This, from the back cover blurb of Eric Nelson's The Hebrew Republic: Jewish Sources and the Transformation of European Political Thought, seems like a strong claim:
During the sixteenth and seventeenth centuries, Christian scholars began to regard the Hebrew Bible as a political constitution designed by God for the children of Israel. Newly available rabbinic materials became authoritative guides to the institutions and practices of the perfect republic. This thinking resulted in a sweeping reorientation of political commitments. In the book’s central chapters, Nelson identifies three transformative claims introduced into European political theory by the Hebrew revival: the argument that republics are the only legitimate regimes; the idea that the state should coercively maintain an egalitarian distribution of property; and the belief that a godly republic would tolerate religious diversity.

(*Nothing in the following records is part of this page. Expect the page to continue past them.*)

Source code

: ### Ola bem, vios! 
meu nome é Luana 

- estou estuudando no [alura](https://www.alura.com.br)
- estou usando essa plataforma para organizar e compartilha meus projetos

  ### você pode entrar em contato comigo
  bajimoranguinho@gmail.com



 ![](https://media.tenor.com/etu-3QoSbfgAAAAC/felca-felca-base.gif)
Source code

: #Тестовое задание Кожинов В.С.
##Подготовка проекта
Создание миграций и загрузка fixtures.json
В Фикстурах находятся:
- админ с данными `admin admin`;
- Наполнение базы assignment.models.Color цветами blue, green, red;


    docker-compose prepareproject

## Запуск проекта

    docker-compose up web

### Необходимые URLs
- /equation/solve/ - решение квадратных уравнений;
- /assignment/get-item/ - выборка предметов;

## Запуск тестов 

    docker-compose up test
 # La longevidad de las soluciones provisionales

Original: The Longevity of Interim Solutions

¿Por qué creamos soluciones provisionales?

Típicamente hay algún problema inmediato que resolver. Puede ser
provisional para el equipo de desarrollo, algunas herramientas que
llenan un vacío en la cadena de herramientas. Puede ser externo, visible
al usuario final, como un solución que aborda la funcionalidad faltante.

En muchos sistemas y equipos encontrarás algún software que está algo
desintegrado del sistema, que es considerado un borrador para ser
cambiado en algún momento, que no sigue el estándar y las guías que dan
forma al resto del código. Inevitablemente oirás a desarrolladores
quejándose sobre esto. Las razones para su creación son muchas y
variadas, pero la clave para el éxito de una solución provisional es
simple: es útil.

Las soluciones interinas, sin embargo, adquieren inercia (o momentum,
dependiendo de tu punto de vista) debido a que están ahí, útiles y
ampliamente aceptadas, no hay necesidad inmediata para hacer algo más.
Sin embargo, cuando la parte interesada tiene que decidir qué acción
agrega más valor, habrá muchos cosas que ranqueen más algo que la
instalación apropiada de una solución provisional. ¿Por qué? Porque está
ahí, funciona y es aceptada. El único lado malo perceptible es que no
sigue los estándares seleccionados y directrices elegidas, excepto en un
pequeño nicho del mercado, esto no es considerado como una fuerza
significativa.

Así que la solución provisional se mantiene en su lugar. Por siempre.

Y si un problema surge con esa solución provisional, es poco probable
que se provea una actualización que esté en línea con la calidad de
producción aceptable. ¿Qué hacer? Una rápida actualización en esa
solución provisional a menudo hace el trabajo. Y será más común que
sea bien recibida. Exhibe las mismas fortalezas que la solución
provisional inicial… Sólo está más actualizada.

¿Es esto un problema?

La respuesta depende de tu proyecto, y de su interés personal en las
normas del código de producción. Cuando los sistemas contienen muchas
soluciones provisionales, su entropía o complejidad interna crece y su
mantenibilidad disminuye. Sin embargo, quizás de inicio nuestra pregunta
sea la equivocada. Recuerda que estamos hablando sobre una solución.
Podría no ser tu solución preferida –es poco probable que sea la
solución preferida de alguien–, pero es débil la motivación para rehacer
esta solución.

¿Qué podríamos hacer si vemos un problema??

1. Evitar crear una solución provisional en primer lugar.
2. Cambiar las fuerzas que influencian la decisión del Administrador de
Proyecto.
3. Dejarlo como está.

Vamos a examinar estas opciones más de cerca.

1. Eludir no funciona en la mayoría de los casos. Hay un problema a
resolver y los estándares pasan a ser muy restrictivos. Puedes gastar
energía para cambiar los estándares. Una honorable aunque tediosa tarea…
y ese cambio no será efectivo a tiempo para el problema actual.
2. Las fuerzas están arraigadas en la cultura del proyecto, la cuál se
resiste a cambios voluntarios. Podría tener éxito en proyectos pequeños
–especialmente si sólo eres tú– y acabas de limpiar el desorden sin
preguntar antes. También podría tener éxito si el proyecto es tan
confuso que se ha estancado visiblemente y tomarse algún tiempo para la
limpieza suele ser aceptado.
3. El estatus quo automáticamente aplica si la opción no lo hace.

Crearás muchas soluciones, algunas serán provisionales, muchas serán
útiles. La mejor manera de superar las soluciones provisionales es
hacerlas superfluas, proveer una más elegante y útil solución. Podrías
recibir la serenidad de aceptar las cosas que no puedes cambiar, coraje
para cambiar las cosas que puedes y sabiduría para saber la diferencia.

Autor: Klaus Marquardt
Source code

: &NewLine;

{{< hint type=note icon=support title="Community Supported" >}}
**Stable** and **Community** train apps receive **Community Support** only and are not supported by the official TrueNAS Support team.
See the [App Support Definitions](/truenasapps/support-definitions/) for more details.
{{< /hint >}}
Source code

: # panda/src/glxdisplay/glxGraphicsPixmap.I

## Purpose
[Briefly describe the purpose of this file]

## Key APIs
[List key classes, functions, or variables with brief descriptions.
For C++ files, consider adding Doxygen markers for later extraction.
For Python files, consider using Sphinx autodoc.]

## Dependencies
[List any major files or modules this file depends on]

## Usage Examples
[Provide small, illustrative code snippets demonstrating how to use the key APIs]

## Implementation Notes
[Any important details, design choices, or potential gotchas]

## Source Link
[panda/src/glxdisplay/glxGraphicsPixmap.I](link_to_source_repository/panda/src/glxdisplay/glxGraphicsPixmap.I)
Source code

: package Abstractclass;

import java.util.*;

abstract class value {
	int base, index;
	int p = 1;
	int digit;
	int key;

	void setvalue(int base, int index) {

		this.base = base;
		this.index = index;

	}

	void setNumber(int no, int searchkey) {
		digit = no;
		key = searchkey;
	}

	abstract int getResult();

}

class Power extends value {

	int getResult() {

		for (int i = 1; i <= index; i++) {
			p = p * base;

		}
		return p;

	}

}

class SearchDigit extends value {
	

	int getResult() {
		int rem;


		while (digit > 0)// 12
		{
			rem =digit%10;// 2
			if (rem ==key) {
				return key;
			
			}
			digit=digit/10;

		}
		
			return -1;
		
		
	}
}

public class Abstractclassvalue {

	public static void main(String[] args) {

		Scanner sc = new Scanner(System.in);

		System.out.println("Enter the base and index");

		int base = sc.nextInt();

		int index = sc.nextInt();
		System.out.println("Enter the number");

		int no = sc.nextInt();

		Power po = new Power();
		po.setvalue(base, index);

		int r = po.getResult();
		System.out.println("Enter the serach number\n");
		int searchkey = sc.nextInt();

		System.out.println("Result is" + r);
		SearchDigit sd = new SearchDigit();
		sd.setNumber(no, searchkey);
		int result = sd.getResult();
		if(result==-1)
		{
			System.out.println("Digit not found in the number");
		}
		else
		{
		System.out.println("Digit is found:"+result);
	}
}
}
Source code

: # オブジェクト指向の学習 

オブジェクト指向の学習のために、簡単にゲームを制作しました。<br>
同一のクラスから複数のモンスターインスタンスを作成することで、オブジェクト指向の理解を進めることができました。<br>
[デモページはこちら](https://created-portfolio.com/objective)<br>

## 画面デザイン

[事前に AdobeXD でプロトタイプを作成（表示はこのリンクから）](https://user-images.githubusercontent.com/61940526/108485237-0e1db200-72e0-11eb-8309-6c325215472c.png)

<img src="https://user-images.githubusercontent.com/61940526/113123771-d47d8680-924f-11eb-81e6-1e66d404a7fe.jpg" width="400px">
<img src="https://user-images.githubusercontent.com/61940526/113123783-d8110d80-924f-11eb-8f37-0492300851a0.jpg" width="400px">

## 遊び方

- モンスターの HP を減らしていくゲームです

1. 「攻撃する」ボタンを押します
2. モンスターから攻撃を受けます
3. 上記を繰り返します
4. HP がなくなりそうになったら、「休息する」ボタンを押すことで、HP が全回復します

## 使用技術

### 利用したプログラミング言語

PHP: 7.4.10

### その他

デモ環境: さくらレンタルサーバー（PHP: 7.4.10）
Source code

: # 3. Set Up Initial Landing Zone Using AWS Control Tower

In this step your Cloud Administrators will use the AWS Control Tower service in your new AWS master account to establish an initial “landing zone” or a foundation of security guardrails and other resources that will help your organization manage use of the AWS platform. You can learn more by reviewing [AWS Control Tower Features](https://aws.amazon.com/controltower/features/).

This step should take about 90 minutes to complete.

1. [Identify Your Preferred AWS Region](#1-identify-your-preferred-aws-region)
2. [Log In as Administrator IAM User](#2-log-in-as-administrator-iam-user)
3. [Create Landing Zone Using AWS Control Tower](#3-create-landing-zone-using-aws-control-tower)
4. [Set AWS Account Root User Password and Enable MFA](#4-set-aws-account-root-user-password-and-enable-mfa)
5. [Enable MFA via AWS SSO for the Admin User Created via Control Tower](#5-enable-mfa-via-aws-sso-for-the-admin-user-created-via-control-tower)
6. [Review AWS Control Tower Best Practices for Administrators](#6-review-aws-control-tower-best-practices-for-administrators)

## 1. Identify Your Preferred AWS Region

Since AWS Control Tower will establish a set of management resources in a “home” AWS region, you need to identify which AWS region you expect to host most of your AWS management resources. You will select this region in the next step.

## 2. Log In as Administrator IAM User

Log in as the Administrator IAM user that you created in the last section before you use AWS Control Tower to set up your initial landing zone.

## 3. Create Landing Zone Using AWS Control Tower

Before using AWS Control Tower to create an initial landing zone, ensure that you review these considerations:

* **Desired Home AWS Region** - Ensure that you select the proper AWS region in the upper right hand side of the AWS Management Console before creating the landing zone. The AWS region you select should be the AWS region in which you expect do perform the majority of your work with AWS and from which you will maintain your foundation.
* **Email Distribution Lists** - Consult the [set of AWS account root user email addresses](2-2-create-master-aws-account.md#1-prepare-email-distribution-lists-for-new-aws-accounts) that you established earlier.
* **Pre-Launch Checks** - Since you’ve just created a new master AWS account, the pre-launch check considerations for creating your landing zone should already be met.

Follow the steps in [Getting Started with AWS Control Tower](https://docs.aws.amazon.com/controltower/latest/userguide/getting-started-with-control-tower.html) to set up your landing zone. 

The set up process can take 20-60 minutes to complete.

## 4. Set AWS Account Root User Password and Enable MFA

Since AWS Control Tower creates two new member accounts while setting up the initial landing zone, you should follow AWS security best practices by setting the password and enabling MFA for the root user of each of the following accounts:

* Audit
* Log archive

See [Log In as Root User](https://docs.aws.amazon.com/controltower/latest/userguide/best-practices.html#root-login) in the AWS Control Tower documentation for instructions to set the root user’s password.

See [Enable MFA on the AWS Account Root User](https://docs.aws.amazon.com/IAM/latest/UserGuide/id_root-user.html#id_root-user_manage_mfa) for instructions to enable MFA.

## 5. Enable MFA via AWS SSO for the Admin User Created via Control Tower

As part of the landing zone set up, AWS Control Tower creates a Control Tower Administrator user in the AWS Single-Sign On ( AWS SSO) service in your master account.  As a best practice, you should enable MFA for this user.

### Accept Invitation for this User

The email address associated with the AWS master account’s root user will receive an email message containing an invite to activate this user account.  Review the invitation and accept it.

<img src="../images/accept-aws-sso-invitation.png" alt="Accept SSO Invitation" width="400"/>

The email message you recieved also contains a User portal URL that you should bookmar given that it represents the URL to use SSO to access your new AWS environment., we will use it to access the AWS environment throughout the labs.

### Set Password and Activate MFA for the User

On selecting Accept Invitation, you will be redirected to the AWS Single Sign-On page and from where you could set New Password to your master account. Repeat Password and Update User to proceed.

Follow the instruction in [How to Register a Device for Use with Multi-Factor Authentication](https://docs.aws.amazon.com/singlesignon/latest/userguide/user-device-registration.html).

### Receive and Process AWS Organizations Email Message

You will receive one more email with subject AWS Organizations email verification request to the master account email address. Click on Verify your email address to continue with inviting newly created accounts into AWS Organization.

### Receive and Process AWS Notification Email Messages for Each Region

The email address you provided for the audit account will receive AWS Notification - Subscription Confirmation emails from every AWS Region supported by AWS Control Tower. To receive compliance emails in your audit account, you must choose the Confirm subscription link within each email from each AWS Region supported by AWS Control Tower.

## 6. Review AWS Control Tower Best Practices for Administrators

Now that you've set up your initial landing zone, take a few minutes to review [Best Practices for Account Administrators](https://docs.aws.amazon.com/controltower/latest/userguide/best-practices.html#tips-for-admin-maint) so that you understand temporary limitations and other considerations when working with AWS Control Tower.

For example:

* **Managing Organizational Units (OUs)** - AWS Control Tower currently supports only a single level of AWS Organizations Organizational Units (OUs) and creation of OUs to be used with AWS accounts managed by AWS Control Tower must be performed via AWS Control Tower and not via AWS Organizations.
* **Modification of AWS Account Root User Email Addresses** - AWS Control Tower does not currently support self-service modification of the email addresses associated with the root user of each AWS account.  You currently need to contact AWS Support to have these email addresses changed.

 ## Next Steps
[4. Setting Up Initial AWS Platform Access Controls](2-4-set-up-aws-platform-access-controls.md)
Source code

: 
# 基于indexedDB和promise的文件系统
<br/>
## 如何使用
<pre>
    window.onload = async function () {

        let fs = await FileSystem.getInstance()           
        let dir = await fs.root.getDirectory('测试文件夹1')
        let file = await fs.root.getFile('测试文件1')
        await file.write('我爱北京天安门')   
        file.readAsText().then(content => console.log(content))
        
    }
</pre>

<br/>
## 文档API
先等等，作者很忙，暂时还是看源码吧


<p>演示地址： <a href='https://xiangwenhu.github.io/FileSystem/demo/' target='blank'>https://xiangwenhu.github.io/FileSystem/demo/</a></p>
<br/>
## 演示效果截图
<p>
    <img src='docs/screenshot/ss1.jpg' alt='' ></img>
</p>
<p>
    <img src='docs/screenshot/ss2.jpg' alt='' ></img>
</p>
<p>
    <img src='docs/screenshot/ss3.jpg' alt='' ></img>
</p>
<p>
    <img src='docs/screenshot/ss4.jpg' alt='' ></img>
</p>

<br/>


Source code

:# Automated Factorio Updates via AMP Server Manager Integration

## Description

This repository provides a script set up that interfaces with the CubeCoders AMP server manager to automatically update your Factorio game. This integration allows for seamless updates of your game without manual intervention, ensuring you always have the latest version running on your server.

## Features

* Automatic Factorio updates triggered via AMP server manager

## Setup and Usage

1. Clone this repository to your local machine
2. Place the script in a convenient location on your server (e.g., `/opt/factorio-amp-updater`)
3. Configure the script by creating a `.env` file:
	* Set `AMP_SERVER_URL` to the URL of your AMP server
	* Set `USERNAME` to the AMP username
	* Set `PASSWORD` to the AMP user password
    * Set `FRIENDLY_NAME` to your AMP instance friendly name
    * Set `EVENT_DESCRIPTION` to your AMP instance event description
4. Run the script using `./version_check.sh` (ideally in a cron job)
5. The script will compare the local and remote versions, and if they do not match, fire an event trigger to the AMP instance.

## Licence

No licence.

One major consequence of Nelson’s work is that the revolutionary politics of John Milton, James Harrington, and Thomas Hobbes appear in a brand-new light.
Eric Nelson is an associate professor at Harvard and was a Harvard Junior Fellow, so he's certified as respectable. On the other hand, any book with the back cover blurbing
According to a commonplace narrative, the rise of modern political thought in the West resulted from secularization—the exclusion of religious arguments from political discourse. But in this pathbreaking work, Eric Nelson argues that this familiar story is wrong. Instead, he contends, political thought in early-modern Europe became less, not more, secular with time, and it was the Christian encounter with Hebrew sources that provoked this radical transformation.
strikes me as setting up a straw man (though there may be a more nuanced version of this that isn't a straw man, at least if situated against some of the less historically aware English language literature -- see the escape phrasing of 'according to a commonplace narrative'). On the other hand, marketing is important in academia. The foils for Nelson appear to be Mark Lillia, Charles Taylor and Jerome Schneewind, but at least in terms of the formulation above the contrast seems to rest on a misreading of these authors.
Reviews of the book seem sparce and come from the current political press, not so much academic publications: TNR, Hoover, Azure, Notre Dame Philosophical Reviews, Reviews in History, a Yeshiva University Law School blog.
More later...one comment is that the Hebrew bible is just one more piece of 'context', context choosen by particular people strategically in order to use ancient but not yet orthodoxified sources.